Ender's Game - Join the war against the buggers!

  • Posted on: 19 February 2016
  • By: Lore

Ender's Game Movie PosterTwice before the human race has faced extinction at the hands of the Buggers, an alien race that ruthlessly attacks without communicating in any way, and many feel the 3rd war is imminent. It is within this context that we learn about the battle school set up by the International Fleet (IF) to train earth's most promising children to become commanders of the human fleet. Only a prodigy trained from birth in the art of war will be able to resist our deadly enemy and with the 3rd war almost upon us, humanity is running out of time. The powers that be will cut any corner and take any risk they deem necessary to get ready, because if they fail there will be no humans left to condemn their actions as immoral.

The children that enter battle school are heralded as heroes as they essentially forfeit their childhood (and lives) to be tools of the military. Ender Wiggen is one such child and the centerpiece of the story. Due to population issues, couples in this future are expected to be "compliant" and that means they may have no more than 2 children. As a "third" child Ender's life is forfeit to the military to be used as they see fit. He is monitored and manipulated from the moment of his birth which was only permitted in the first place because of the military potential shown by his siblings.

Ender's Game is considered a classic Sci Fi novel and it is the start of a long series of stories that take place in the Enderverse.  There are currently 14 novels, 13 short stories, 47 comic issues, an audioplay, and a film. The first two novels in the series both won Hugo and Nebula Awards, and were among the most influential science fiction novels of the 1980s. I listened to the 20th anniversary version on audiobook, which has an ensemble cast of narrators, and I quickly understood why it is considered a classic. Due to its age there are plenty of Sci-Fi concepts to take issue with but I was so quickly sucked into the story of Ender Wiggen that I just went with the flow and didn't get caught up in the things that didn't make much sense.
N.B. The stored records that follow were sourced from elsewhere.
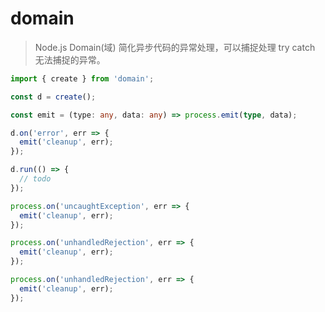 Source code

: # domain

> Node.js Domain(域) 简化异步代码的异常处理，可以捕捉处理 try catch 无法捕捉的异常。

```ts
import { create } from 'domain';

const d = create();

const emit = (type: any, data: any) => process.emit(type, data);

d.on('error', err => {
  emit('cleanup', err);
});

d.run(() => {
  // todo
});

process.on('uncaughtException', err => {
  emit('cleanup', err);
});

process.on('unhandledRejection', err => {
  emit('cleanup', err);
});

process.on('unhandledRejection', err => {
  emit('cleanup', err);
});
```
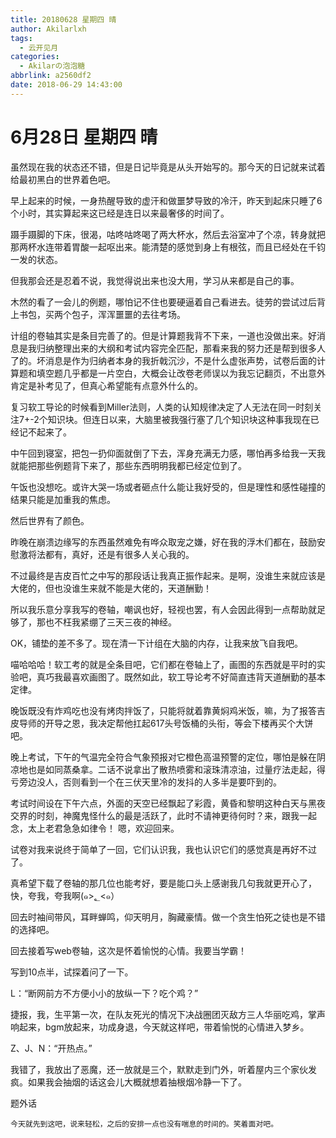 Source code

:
 ```yaml
---
title: 20180628 星期四 晴
author: Akilarlxh
tags:
  - 云开见月
categories:
  - Akilarの泡泡糖
abbrlink: a2560df2
date: 2018-06-29 14:43:00
---
```

# 6月28日 星期四 晴

虽然现在我的状态还不错，但是日记毕竟是从头开始写的。那今天的日记就来试着给最初黑白的世界着色吧。

早上起来的时候，一身热醒导致的虚汗和做噩梦导致的冷汗，昨天到起床只睡了6个小时，其实算起来这已经是连日以来最奢侈的时间了。

蹑手蹑脚的下床，很渴，咕咚咕咚喝了两大杯水，然后去浴室冲了个凉，转身就把那两杯水连带着胃酸一起呕出来。能清楚的感觉到身上有根弦，而且已经处在千钧一发的状态。

但我那会还是忍着不说，我觉得说出来也没大用，学习从来都是自己的事。

木然的看了一会儿的例题，哪怕记不住也要硬逼着自己看进去。徒劳的尝试过后背上书包，买两个包子，浑浑噩噩的去往考场。

计组的卷轴其实是条目完善了的。但是计算题我背不下来，一道也没做出来。好消息是我归纳整理出来的大纲和考试内容完全匹配，那看来我的努力还是帮到很多人了的。坏消息是作为归纳者本身的我折戟沉沙，不是什么虚张声势，试卷后面的计算题和填空题几乎都是一片空白，大概会让改卷老师误以为我忘记翻页，不出意外肯定是补考见了，但真心希望能有点意外什么的。

复习软工导论的时候看到Miller法则，人类的认知规律决定了人无法在同一时刻关注7+-2个知识块。但连日以来，大脑里被我强行塞了几个知识块这种事我现在已经记不起来了。

中午回到寝室，把包一扔仰面就倒了下去，浑身充满无力感，哪怕再多给我一天我就能把那些例题背下来了，那些东西明明我都已经定位到了。

午饭也没想吃。或许大哭一场或者砸点什么能让我好受的，但是理性和感性碰撞的结果只能是加重我的焦虑。

然后世界有了颜色。

昨晚在崩溃边缘写的东西虽然难免有哗众取宠之嫌，好在我的浮木们都在，鼓励安慰激将法都有，真好，还是有很多人关心我的。

不过最终是吉皮百忙之中写的那段话让我真正振作起来。是啊，没谁生来就应该是大佬的，但也没谁生来就不能是大佬的，天道酬勤！

所以我乐意分享我写的卷轴，嘲讽也好，轻视也罢，有人会因此得到一点帮助就足够了，那也不枉我紧绷了三天三夜的神经。

OK，铺垫的差不多了。现在清一下计组在大脑的内存，让我来放飞自我吧。

喵哈哈哈！软工考的就是全条目吧，它们都在卷轴上了，画图的东西就是平时的实验吧，真巧我最喜欢画图了。既然如此，软工导论考不好简直违背天道酬勤的基本定律。

晚饭既没有炸鸡吃也没有烤肉拌饭了，只能将就着靠黄焖鸡米饭，嘛，为了报答吉皮导师的开导之恩，我决定帮他扛起617头号饭桶的头衔，等会下楼再买个大饼吧。

晚上考试，下午的气温完全符合气象预报对它橙色高温预警的定位，哪怕是躲在阴凉地也是如同蒸桑拿。二话不说拿出了散热喷雾和滚珠清凉油，过量疗法走起，得亏旁边没人，否则看到一个在三伏天里冷的发抖的人多半是要吓到的。

考试时间设在下午六点，外面的天空已经飘起了彩霞，黄昏和黎明这种白天与黑夜交界的时刻，神魔鬼怪什么的最是活跃了，此时不请神更待何时？来，跟我一起念，太上老君急急如律令！
嗯，欢迎回来。

试卷对我来说终于简单了一回，它们认识我，我也认识它们的感觉真是再好不过了。

真希望下载了卷轴的那几位也能考好，要是能口头上感谢我几句我就更开心了，快，夸我，夸我啊(๑>؂<๑）

回去时袖间带风，耳畔蝉鸣，仰天明月，胸藏豪情。做一个贪生怕死之徒也是不错的选择吧。

回去接着写web卷轴，这次是怀着愉悦的心情。我要当学霸！

写到10点半，试探着问了一下。

L：“断网前方不方便小小的放纵一下？吃个鸡？”

捷报，我，生平第一次，在队友死光的情况下决战圈团灭敌方三人华丽吃鸡，掌声响起来，bgm放起来，功成身退，今天就这样吧，带着愉悦的心情进入梦乡。

Z、J、N：“开热点。”

我错了，我放出了恶魔，还一放就是三个，默默走到门外，听着屋内三个家伙发疯。如果我会抽烟的话这会儿大概就想着抽根烟冷静一下了。

题外话
```
今天就先到这吧，说来轻松，之后的安排一点也没有喘息的时间的。笑着面对吧。
```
The reader comes to know many of the ways that Ender is being manipulated, but not all of them. This knowledge puts you in a morally ambiguous position when judging his actions. Is Ender truly responsible for his actions or is he a victim of circumstance? Should he compromise his own morals and do what is needed of him or should he perhaps resist his pre-ordained path in life and forsake mankind to the Buggers?

The book is a lot deeper than the movie and worth reading even if you have seen the film. I recommend you give it a read and perhpas you come to some new conclusions about Ender Wiggen.